#### To do
Scan the entries below and return each line that contains "kframe".

#### Extracted data
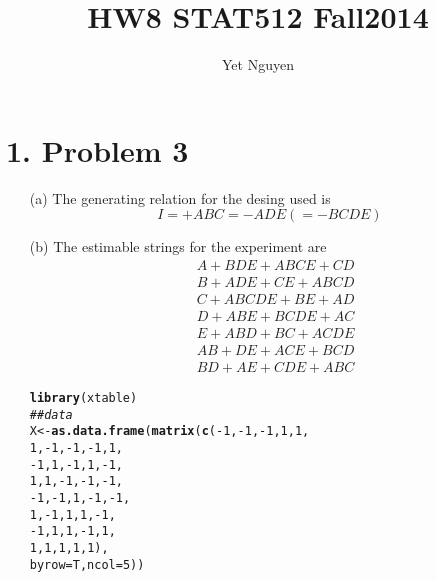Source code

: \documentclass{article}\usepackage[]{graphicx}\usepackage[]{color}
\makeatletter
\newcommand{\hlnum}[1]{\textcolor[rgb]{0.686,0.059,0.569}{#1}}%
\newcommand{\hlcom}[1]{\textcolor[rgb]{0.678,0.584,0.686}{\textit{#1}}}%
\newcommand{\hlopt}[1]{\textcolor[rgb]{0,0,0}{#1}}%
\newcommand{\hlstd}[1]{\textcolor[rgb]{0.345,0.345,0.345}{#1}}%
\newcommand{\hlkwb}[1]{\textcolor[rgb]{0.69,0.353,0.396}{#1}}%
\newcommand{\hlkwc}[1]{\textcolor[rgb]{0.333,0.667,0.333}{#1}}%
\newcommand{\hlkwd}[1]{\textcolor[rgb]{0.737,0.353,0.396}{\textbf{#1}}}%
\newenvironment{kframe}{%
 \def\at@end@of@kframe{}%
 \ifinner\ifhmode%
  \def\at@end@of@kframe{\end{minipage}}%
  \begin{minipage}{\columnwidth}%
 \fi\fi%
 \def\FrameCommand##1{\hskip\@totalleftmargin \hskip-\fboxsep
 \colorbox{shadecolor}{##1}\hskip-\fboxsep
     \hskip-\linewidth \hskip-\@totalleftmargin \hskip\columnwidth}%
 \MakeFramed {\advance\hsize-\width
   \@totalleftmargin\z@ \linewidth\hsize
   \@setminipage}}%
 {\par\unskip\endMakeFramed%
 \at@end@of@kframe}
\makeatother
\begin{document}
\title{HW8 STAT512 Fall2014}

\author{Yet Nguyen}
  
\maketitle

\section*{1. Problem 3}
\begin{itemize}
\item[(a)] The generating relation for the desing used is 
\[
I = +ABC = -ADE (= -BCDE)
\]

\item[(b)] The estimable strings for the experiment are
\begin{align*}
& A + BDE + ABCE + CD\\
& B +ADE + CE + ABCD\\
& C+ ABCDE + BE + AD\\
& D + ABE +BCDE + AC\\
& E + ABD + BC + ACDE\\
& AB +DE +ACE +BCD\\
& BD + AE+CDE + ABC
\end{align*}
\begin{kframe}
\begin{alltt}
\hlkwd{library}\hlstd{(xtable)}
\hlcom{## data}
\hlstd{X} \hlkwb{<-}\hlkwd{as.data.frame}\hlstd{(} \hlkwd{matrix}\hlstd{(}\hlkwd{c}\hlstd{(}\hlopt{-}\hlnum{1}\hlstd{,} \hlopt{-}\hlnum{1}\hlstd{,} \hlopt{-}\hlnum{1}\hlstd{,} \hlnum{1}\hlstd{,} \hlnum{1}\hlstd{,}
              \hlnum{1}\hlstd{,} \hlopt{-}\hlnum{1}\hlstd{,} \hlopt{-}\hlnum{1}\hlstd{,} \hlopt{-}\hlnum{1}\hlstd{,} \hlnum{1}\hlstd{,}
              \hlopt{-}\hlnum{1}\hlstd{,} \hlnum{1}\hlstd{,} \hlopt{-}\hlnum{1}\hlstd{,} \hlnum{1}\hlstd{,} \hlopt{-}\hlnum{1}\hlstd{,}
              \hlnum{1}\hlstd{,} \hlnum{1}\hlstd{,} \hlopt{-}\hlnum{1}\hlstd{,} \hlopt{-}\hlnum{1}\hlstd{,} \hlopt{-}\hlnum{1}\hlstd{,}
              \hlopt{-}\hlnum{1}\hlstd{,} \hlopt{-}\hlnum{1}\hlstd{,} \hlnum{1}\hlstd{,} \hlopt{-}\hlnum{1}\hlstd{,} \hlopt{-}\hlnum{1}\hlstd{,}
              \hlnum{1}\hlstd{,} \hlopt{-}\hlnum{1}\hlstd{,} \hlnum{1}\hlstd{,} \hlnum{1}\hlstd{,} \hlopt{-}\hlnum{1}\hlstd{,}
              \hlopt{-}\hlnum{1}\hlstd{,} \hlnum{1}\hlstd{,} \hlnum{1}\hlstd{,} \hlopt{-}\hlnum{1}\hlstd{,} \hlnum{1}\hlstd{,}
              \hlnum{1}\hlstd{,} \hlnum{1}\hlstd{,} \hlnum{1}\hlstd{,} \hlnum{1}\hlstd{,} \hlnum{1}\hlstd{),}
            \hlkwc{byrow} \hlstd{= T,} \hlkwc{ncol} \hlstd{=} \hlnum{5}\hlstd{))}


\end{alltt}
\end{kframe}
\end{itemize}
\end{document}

#### Written response
\newenvironment{kframe}{%
 \def\at@end@of@kframe{}%
  \def\at@end@of@kframe{\end{minipage}}%
 \at@end@of@kframe}
\begin{kframe}
\end{kframe}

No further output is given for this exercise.